Recently, I took part in a meeting with Dutch ambassador, Mr. Radninck J. van Vollenhoven, along some other Afghan journalists where we discussed the issue of freedom of expression, press developments and progresses as well as loosely about women achievements. There, one of the participators put down a very interesting view about developments and achievements made since the start of foreign civil and military engagement in the country which made me obsessed long after the discussion. He said that developments were fragile and could be set on a reversal move easily. "All what we have achieved are superficial and can simply be washed out" he added.

His notion made to think about various issues, like peace negotiation, violence broke out over Kurran-burning in Bagram airfield and etc from a different angle, and got worried what if a bigger stone get loose in the future. Over a vague incident how anti-American sentiments broke out and led to creation of bigger and deeper gap between Afghan and their foreign allies. Though both Afghan and foreign officials thereafter have emphasized that incidents may not bring about changes in bilateral relation, but closely observing the condition, a different picture can be drew. Series of attacks against foreign forces by Afghan soldier have enhanced the already dominant suspicion and distrust. Foreign staffs and employees were called off from ministries inside and around Kabul for security precautions.

So, if anything like that goes wrong once again, say for example, the holy Kurran be burned somewhere by another foreign soldier then what? That is what even its assumption looks horrible. Similar mistakes/ mistake can fuel anti-foreign sentiment and people once again hold Jihad and, when allies withdrew, turn against one another---repeat of the history. Many Afghanistan are worried about the resumption of communal war after military withdrawal.

Anyhow, along many other things, Afghan women achievements are the first prone to political upheaval in the country. And one of thing which can set women achievements at the fore-front is the ongoing vague peace negotiation with Taliban-led insurgencies.

Talks and negotiation have been one of the options since the very start of US-led military interference in 2001 for bringing peace and stability. There were reports that Taliban leaders met some of the top current Afghan officials in Kandahar at twilight of Taliban regime and talked about their conditions joining the so-called democratic process.

But with the rapid collapse of the regime and strong presence of international community, military actions were deemed as the only solution to lasting insecurity and instability during few years when insurgencies had not resurged. With the passage of time and engagement of US in the Iraq's issues as well as exhaustion of some NATO members from anti-insurgency struggle, support to military strategies declined tremendously. The commitment of foreign allies regarding anti-insurgency struggle loosened.

They have spent billions of dollars along with risking the life of their soldiers, but still the prospective remained gruesome.
As result, many decided to pull their military out as the in case of Dutch soldiers who were in Urozagan. Some other countries also have assessed withdrawal as the in the case of French when after an unfortunate incident of killing French soldiers by an Afghan soldier, President Nicolas Sarkozy announced to that he might withdraw French soldiers. Those who remained committed also are not willing to stay here for longer term and try to get rid off Afghan mess as soon as possible.
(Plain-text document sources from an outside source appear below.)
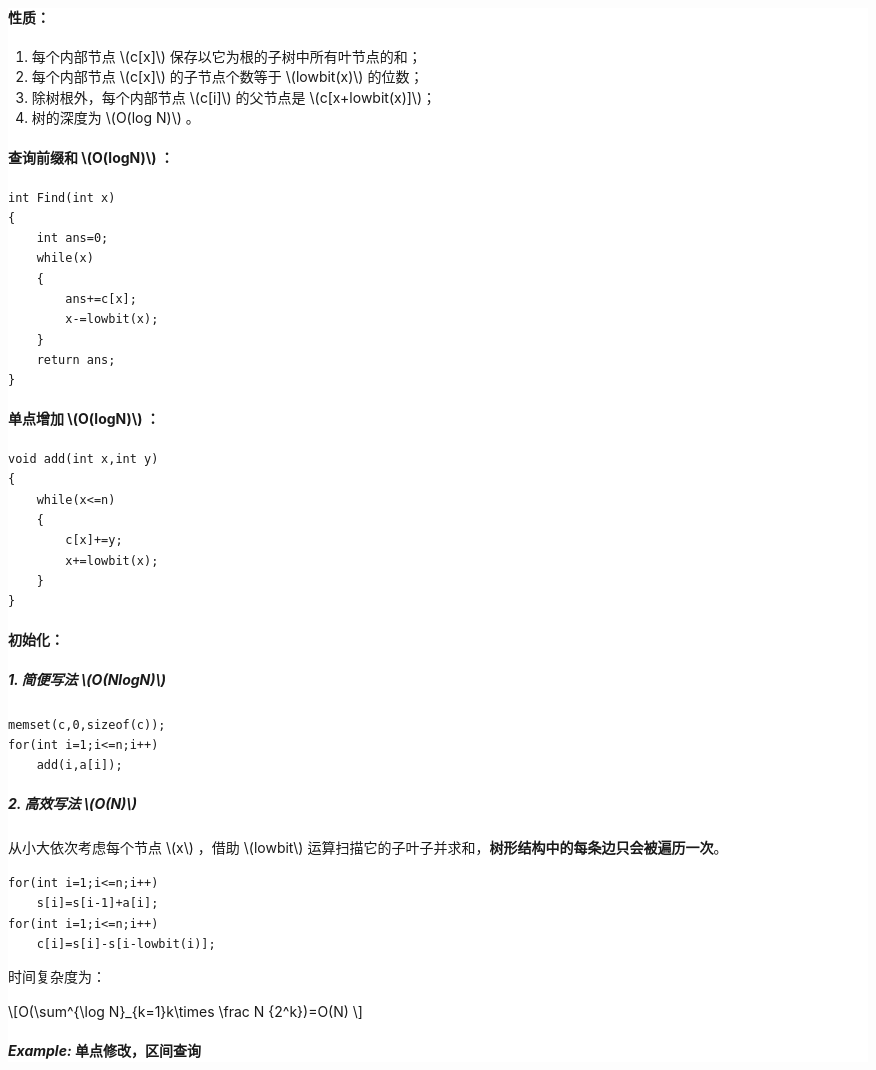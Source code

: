 #### 性质：

1.  每个内部节点 \\(c\[x\]\\) 保存以它为根的子树中所有叶节点的和；
2.  每个内部节点 \\(c\[x\]\\) 的子节点个数等于 \\(lowbit(x)\\) 的位数；
3.  除树根外，每个内部节点 \\(c\[i\]\\) 的父节点是 \\(c\[x+lowbit(x)\]\\)；
4.  树的深度为 \\(O(log N)\\) 。

#### 查询前缀和 \\(O(logN)\\) ：

    int Find(int x)
    {
    	int ans=0;
    	while(x)
    	{
    		ans+=c[x];
    		x-=lowbit(x);
    	}
    	return ans;
    }
    

#### 单点增加 \\(O(logN)\\) ：

    void add(int x,int y)
    {
    	while(x<=n)
    	{
    		c[x]+=y;
    		x+=lowbit(x);
    	}
    }
    

#### 初始化：

##### 1\. 简便写法 \\(O(NlogN)\\)

    memset(c,0,sizeof(c));
    for(int i=1;i<=n;i++)
        add(i,a[i]);
    

##### 2\. 高效写法 \\(O(N)\\)

从小大依次考虑每个节点 \\(x\\) ，借助 \\(lowbit\\) 运算扫描它的子叶子并求和，**树形结构中的每条边只会被遍历一次**。

    for(int i=1;i<=n;i++)
    	s[i]=s[i-1]+a[i];
    for(int i=1;i<=n;i++)
    	c[i]=s[i]-s[i-lowbit(i)];
    

时间复杂度为：

\\\[O(\\sum^{\\log N}\_{k=1}k\\times \\frac N {2^k})=O(N) \\\]

#### _Example:_ 单点修改，区间查询
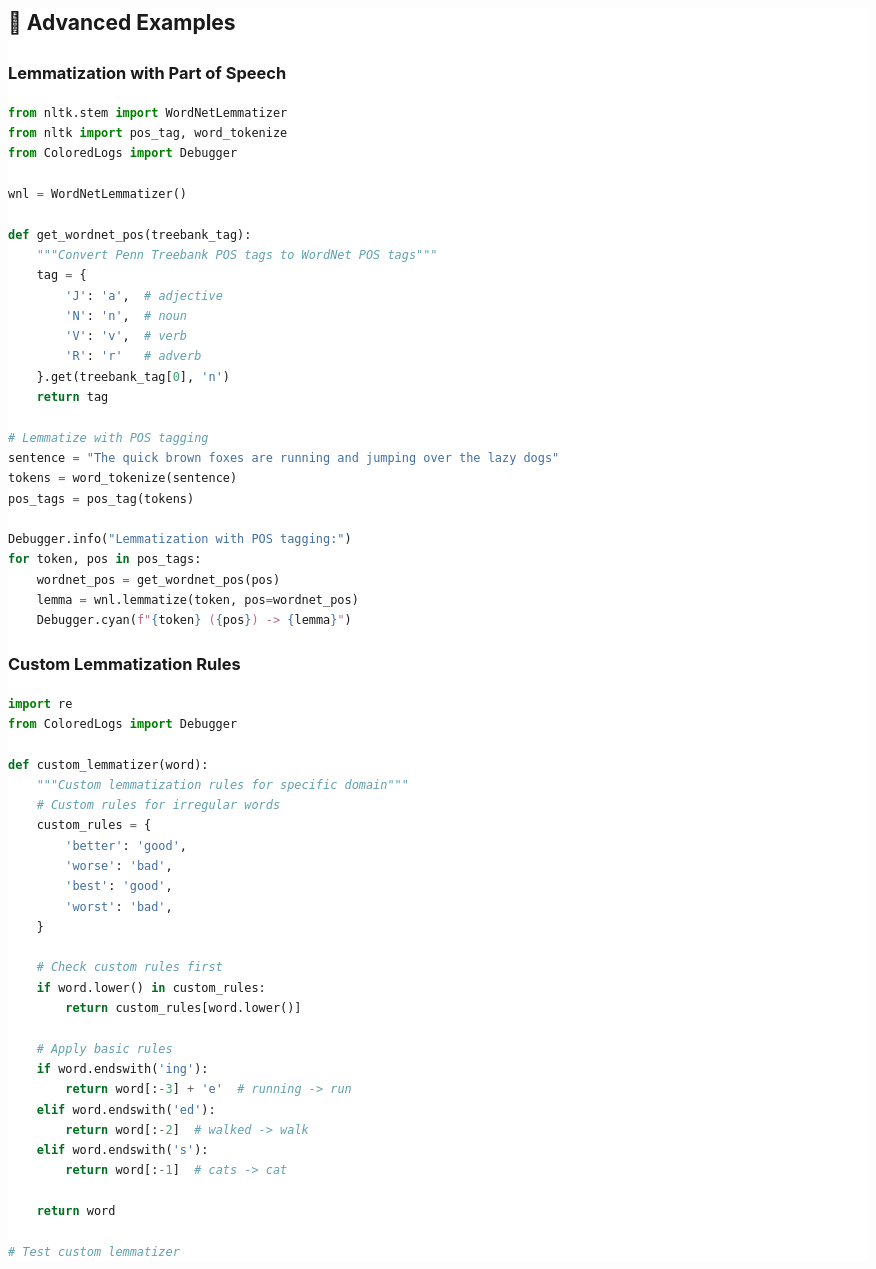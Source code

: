 
## 🚀 **Advanced Examples**

### **Lemmatization with Part of Speech**
```python
from nltk.stem import WordNetLemmatizer
from nltk import pos_tag, word_tokenize
from ColoredLogs import Debugger

wnl = WordNetLemmatizer()

def get_wordnet_pos(treebank_tag):
    """Convert Penn Treebank POS tags to WordNet POS tags"""
    tag = {
        'J': 'a',  # adjective
        'N': 'n',  # noun
        'V': 'v',  # verb
        'R': 'r'   # adverb
    }.get(treebank_tag[0], 'n')
    return tag

# Lemmatize with POS tagging
sentence = "The quick brown foxes are running and jumping over the lazy dogs"
tokens = word_tokenize(sentence)
pos_tags = pos_tag(tokens)

Debugger.info("Lemmatization with POS tagging:")
for token, pos in pos_tags:
    wordnet_pos = get_wordnet_pos(pos)
    lemma = wnl.lemmatize(token, pos=wordnet_pos)
    Debugger.cyan(f"{token} ({pos}) -> {lemma}")
```

### **Custom Lemmatization Rules**
```python
import re
from ColoredLogs import Debugger

def custom_lemmatizer(word):
    """Custom lemmatization rules for specific domain"""
    # Custom rules for irregular words
    custom_rules = {
        'better': 'good',
        'worse': 'bad',
        'best': 'good',
        'worst': 'bad',
    }
    
    # Check custom rules first
    if word.lower() in custom_rules:
        return custom_rules[word.lower()]
    
    # Apply basic rules
    if word.endswith('ing'):
        return word[:-3] + 'e'  # running -> run
    elif word.endswith('ed'):
        return word[:-2]  # walked -> walk
    elif word.endswith('s'):
        return word[:-1]  # cats -> cat
    
    return word

# Test custom lemmatizer
```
This atmosphere certainly has not appeared at once. Long time ago, some NATO members were exhausted and yielded to President Karzia's demand to opening a diplomatic door, the policy they initially never thought off or never included in the political and military agenda.

Therefore, Mr. President put down the issue of Afghan-led peace initiative and gained wide support inside as well as out of the country. After months of endeavor and releasing of Taliban prisoners, as signal for serious talks and negotiation, no palpable change observed in militants' leadership rank. Taliban never welcomed the move instead warned to target the high peace council members, who were assigned to contact with Taliban leaders.

The assassination of former President Mr. Burhanuddin Rabbani by a person claimed to be the Taliban authorized delegation brought the Afghan-led peace process in complete stoppage. Though Mr. President has tried a lot to restart negotiation with Taliban militants through summoning Loya Jirga, but Taliban never changed its standing.

After months of failed attempts, the United States of America put step ahead and started talking with Taliban representatives in secretly. Afghan government initially stood against, but later on accepted the US-led peace process.

Up to here nothing looks worrisome. The picture gets gloomy when considering the status of Taliban-led insurgency. The deadline has been set---foreign forces will withdraw in 2014, perhaps without consideration of the ground situation. Taliban leadership obviously understands that.
In such a situation, it looks too hard to assume that Taliban leadership will accept to join Afghan government without changes in ruling laws, including constitution. Because if they did so, Mr. President Karzai would of course has welcomed them in his cabinet.

Seemingly, they have some other intention. They want some bigger changes in political structure and sex combination. Taliban understands that U.S. and its allies will soon leave the country if they just continue their armed struggle for few more years. So, if they announced preparation to hold peace talks directly with United States, they bargain from a relative strong position. What can the US offer to them to get them put down arms and join Afghan government?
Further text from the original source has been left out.